Given that you are probably not a member of some 1000-year old aristocratic mega-landed family who though educating the peasants was on the road to the end of the world as we know it, something like DEIA has probably given you the education to know the correct place to put that apostrophe and comma.
> And that's a good thing, right?
If they'd concentrate on their core business then maybe they would have got the Artemis II to the moon by now. Nor having to rely on SpaceX Dragon to collect and deliver crew to the International Space Station.
Core business?
You mean "Devotion of Space Activities to Peaceful Purposes for Benefit of All Humankind" by collaborating with other countries to do research into improvements in aeronautics and space vehicles to the advancement of peaceful uses of space.
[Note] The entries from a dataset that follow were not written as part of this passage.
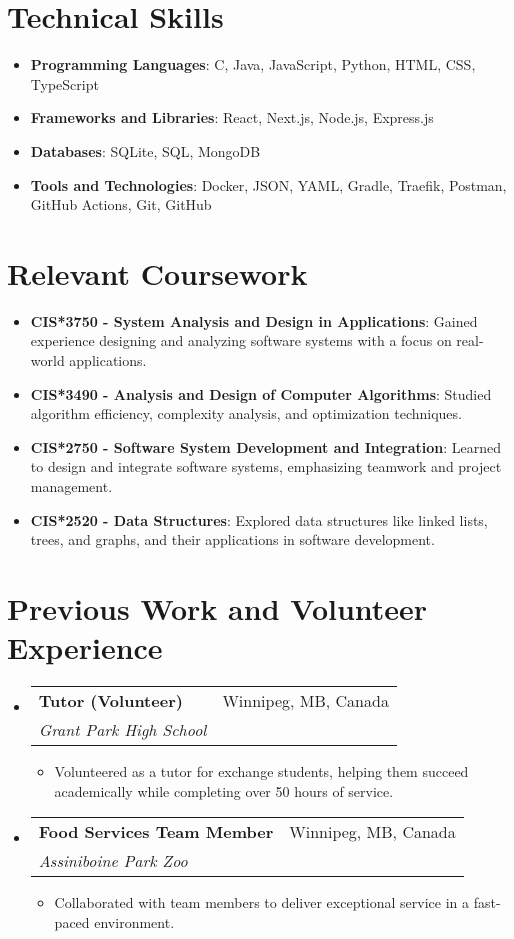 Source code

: \documentclass[letterpaper,11pt]{article}
\makeatletter
\newcommand{\resumeItem}[2]{
  \item\small{
    \textbf{#1}{: #2}
  }
}
\newcommand{\resumeSubheading}[4]{
  \vspace{-1pt}\item
    \begin{tabular*}{0.97\textwidth}[t]{l@{\extracolsep{\fill}}r}
      \textbf{#1} & #2 \\
      \textit{\small#3} & \textit{\small#4} \\
    \end{tabular*}
}
\newcommand{\resumeSubItem}[2]{\resumeItem{#1}{#2}}
\newcommand{\resumeSubHeadingListStart}{\begin{itemize}[leftmargin=*]}
\newcommand{\resumeSubHeadingListEnd}{\end{itemize}}
\newcommand{\resumeItemListStart}{\begin{itemize}}
\newcommand{\resumeItemListEnd}{\end{itemize}}
\makeatother
\begin{document}
\section{Technical Skills}
  \resumeSubHeadingListStart
    \resumeItem{Programming Languages}{C, Java, JavaScript, Python, HTML, CSS, TypeScript}
    \resumeItem{Frameworks and Libraries}{React, Next.js, Node.js, Express.js}
    \resumeItem{Databases}{SQLite, SQL, MongoDB}
    \resumeItem{Tools and Technologies}{Docker, JSON, YAML, Gradle, Traefik, Postman, GitHub Actions, Git, GitHub}
  \resumeSubHeadingListEnd

\section{Relevant Coursework}
  \resumeSubHeadingListStart
    \resumeSubItem{CIS*3750 - System Analysis and Design in Applications}{Gained experience designing and analyzing software systems with a focus on real-world applications.}
    \resumeSubItem{CIS*3490 - Analysis and Design of Computer Algorithms}{Studied algorithm efficiency, complexity analysis, and optimization techniques.}
    \resumeSubItem{CIS*2750 - Software System Development and Integration}{Learned to design and integrate software systems, emphasizing teamwork and project management.}
    \resumeSubItem{CIS*2520 - Data Structures}{Explored data structures like linked lists, trees, and graphs, and their applications in software development.}
  \resumeSubHeadingListEnd

\section{Previous Work and Volunteer Experience}
  \resumeSubHeadingListStart
    \resumeSubheading
      {Tutor (Volunteer)}{Winnipeg, MB, Canada}
      {Grant Park High School}{}
      \resumeItemListStart
        \item Volunteered as a tutor for exchange students, helping them succeed academically while completing over 50 hours of service.
      \resumeItemListEnd

    \resumeSubheading
      {Food Services Team Member}{Winnipeg, MB, Canada}
      {Assiniboine Park Zoo}{}
      \resumeItemListStart
        \item Collaborated with team members to deliver exceptional service in a fast-paced environment.
      \resumeItemListEnd
  \resumeSubHeadingListEnd

\end{document}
And, since 1984, that includes actively helping the development of commercial space flight* like giving SpaceX contracts for ISS runs.
Is in the form of firing people who have worked on it for decades, that would kill it just as effectively as zeroing the budget would. But they probably knew that there would be public backlash against killing it entirely, because the general public is familiar with it in a way that isn't the case with the other stuff they're canning. They'll let the next hardware failure that will be impossible to fix without that institutional knowledge kill it for them.
If we are talking 26% of $5m, come on commentards, lets get a crowd funder and paypal account going!
We could probably find that down the back of our collective sofa's, plus combine with every other kid who grew up with this in the 70's onwards and has gone into a career of science and technology......
Some government administrators really do need to be put on the first one-way human flight to mars.
Should be doable; the Planetary Society raised $1.24 million for a far less well known bit of space science.
Admittedly, a chunk of that money went on making and mailing out the physical rewards (comfy teeshirt, btw) so the goal would have to be higher for Voyager (although, obviously, KS isn't the only, or necessarily, the best platform; just that I knew of the response to this specific project).
but then splurge $21.7 billion in military aid to Israel since the start of the war in Gaza and $35 to $40 million a year to protect Trump while just in Palm Beach.
I know where I would make budget cuts.
He has to scrape by on a measly trillion dollars (a year? the story didn't make that clear). We can't afford to spend good money on these scientific fripperies (which the great Robert Kennedy Jr has told us are all nonsense anyway - just read the Good Book!), else Musk and his makes (Zuck, Bezos etc) will starve!
Or they think Star Trek The Motion Picture is actually a biography and want to make sure that they don't come back.
https://science.nasa.gov/mission/voyager/where-are-voyager-1-and-voyager-2-now/
The data file that drives the Voyager status website stopped being updated in mid September, Many other sites that track Voyagers also use the same data file.